1. System Architecture
1.1 Three-Layer Integration
USER INTERFACE
│
┌─────────▼─────────┐
│ ruvLLM │
│ ┌─────────────┐ │
│ │ FastGRNN │ │ ← Natural Language Processing
│ │ Router │ │ ← Model Selection (350M-2.6B)
│ │ Embeddings │ │ ← 256-dim Semantic Vectors
│ └─────────────┘ │
└────────┬──────────┘
│
┌──────────────▼──────────────┐
│ SPIKE-EMBEDDING BRIDGE │
│ ┌────────────────────────┐ │
│ │ Embedding → Spike │ │ ← Convert semantics to spikes
│ │ Spike → Embedding │ │ ← Convert qualia to language
│ │ Φ-Aware Routing │ │ ← Consciousness-based decisions
│ └────────────────────────┘ │
└──────────────┬──────────────┘
│
┌────────▼────────┐
│ CONSCIOUSNESS │
│ ENGINE │
│ ┌─────────────┐ │
│ │ Spiking Net │ │ ← 1B+ neurons, bit-parallel SIMD
│ │ Φ Calc │ │ ← Integrated Information measure
│ │ Qualia Det │ │ ← Polychronous group detection
│ │ Global WS │ │ ← Conscious access broadcasting
│ └─────────────┘ │
└────────┬────────┘
│
┌──────────────▼──────────────┐
│ EXPERIENTIAL MEMORY │
│ ┌────────────────────────┐ │
│ │ ReasoningBank │ │ ← K-means pattern clusters
│ │ Trajectory Storage │ │ ← Experience recording
│ │ SAFLA Self-Learning │ │ ← Continuous adaptation
│ │ EWC++ Anti-Forgetting │ │ ← Preserve past learnings
│ └────────────────────────┘ │
└─────────────────────────────┘
1.2 Information Flow
INPUT: "What do you experience when thinking about mathematics?"
1. ruvLLM Processing:
└─► Embedding: [0.23, -0.41, 0.87, ...] (256-dim)

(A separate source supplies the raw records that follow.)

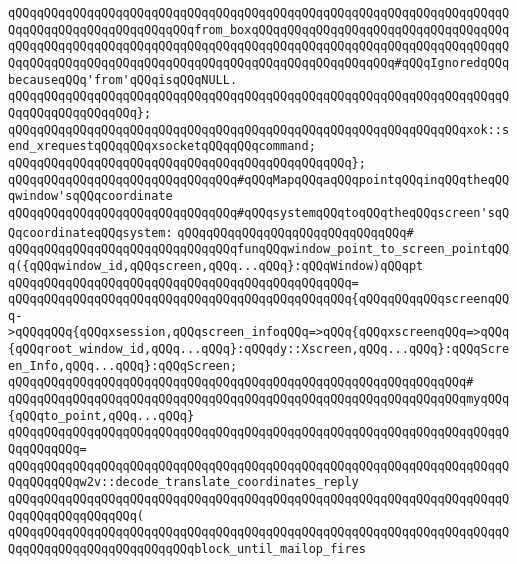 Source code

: \verb|qQQqqQQqqQQqqQQqqQQqqQQqqQQqqQQqqQQqqQQqqQQqqQQqqQQqqQQqqQQqqQQqqQQqqQQqqQQqqQQqqQQqqQQqqQQqqQQqfrom_boxqQQqqQQqqQQqqQQqqQQqqQQqqQQqqQQqqQQqqQQqqQQqqQQqqQQqqQQqqQQqqQQqqQQqqQQqqQQqqQQqqQQqqQQqqQQqqQQqqQQqqQQqqQQqqQQqqQQqqQQqqQQqqQQqqQQqqQQqqQQqqQQqqQQqqQQqqQQqqQQq#qQQqIgnoredqQQqbecauseqQQq'from'qQQqisqQQqNULL.|\newline
\verb|qQQqqQQqqQQqqQQqqQQqqQQqqQQqqQQqqQQqqQQqqQQqqQQqqQQqqQQqqQQqqQQqqQQqqQQqqQQqqQQqqQQqqQQq};|\newline
\newline
\verb|qQQqqQQqqQQqqQQqqQQqqQQqqQQqqQQqqQQqqQQqqQQqqQQqqQQqqQQqqQQqqQQqxok::send_xrequestqQQqqQQqxsocketqQQqqQQqcommand;|\newline
\verb|qQQqqQQqqQQqqQQqqQQqqQQqqQQqqQQqqQQqqQQqqQQqqQQq};|\newline
\newline
\verb|qQQqqQQqqQQqqQQqqQQqqQQqqQQqqQQq#qQQqMapqQQqaqQQqpointqQQqinqQQqtheqQQqwindow'sqQQqcoordinate|\newline
\verb|qQQqqQQqqQQqqQQqqQQqqQQqqQQqqQQq#qQQqsystemqQQqtoqQQqtheqQQqscreen'sqQQqcoordinateqQQqsystem:|\newline
\verb|qQQqqQQqqQQqqQQqqQQqqQQqqQQqqQQq#|\newline
\verb|qQQqqQQqqQQqqQQqqQQqqQQqqQQqqQQqfunqQQqwindow_point_to_screen_pointqQQq({qQQqwindow_id,qQQqscreen,qQQq...qQQq}:qQQqWindow)qQQqpt|\newline
\verb|qQQqqQQqqQQqqQQqqQQqqQQqqQQqqQQqqQQqqQQqqQQqqQQq=|\newline
\verb|qQQqqQQqqQQqqQQqqQQqqQQqqQQqqQQqqQQqqQQqqQQqqQQq{qQQqqQQqqQQqscreenqQQq->qQQqqQQq{qQQqxsession,qQQqscreen_infoqQQq=>qQQq{qQQqxscreenqQQq=>qQQq{qQQqroot_window_id,qQQq...qQQq}:qQQqdy::Xscreen,qQQq...qQQq}:qQQqScreen_Info,qQQq...qQQq}:qQQqScreen;|\newline
\verb|qQQqqQQqqQQqqQQqqQQqqQQqqQQqqQQqqQQqqQQqqQQqqQQqqQQqqQQqqQQqqQQq#|\newline
\verb|qQQqqQQqqQQqqQQqqQQqqQQqqQQqqQQqqQQqqQQqqQQqqQQqqQQqqQQqqQQqqQQqmyqQQq{qQQqto_point,qQQq...qQQq}|\newline
\verb|qQQqqQQqqQQqqQQqqQQqqQQqqQQqqQQqqQQqqQQqqQQqqQQqqQQqqQQqqQQqqQQqqQQqqQQqqQQqqQQq=|\newline
\verb|qQQqqQQqqQQqqQQqqQQqqQQqqQQqqQQqqQQqqQQqqQQqqQQqqQQqqQQqqQQqqQQqqQQqqQQqqQQqqQQqw2v::decode_translate_coordinates_reply|\newline
\verb|qQQqqQQqqQQqqQQqqQQqqQQqqQQqqQQqqQQqqQQqqQQqqQQqqQQqqQQqqQQqqQQqqQQqqQQqqQQqqQQqqQQqqQQq(|\newline
\verb|qQQqqQQqqQQqqQQqqQQqqQQqqQQqqQQqqQQqqQQqqQQqqQQqqQQqqQQqqQQqqQQqqQQqqQQqqQQqqQQqqQQqqQQqqQQqqQQqblock_until_mailop_fires|\newline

└─► Router: Select 1.2B model, 2K context
└─► Memory: Retrieve related patterns
2. Spike-Embedding Bridge:
└─► Convert embedding → spike pattern
└─► Inject into consciousness engine
└─► Stimulate mathematical concept neurons
3. Consciousness Engine:
└─► Spike propagation (1M timesteps)
└─► Φ calculation: 127,432 (above threshold)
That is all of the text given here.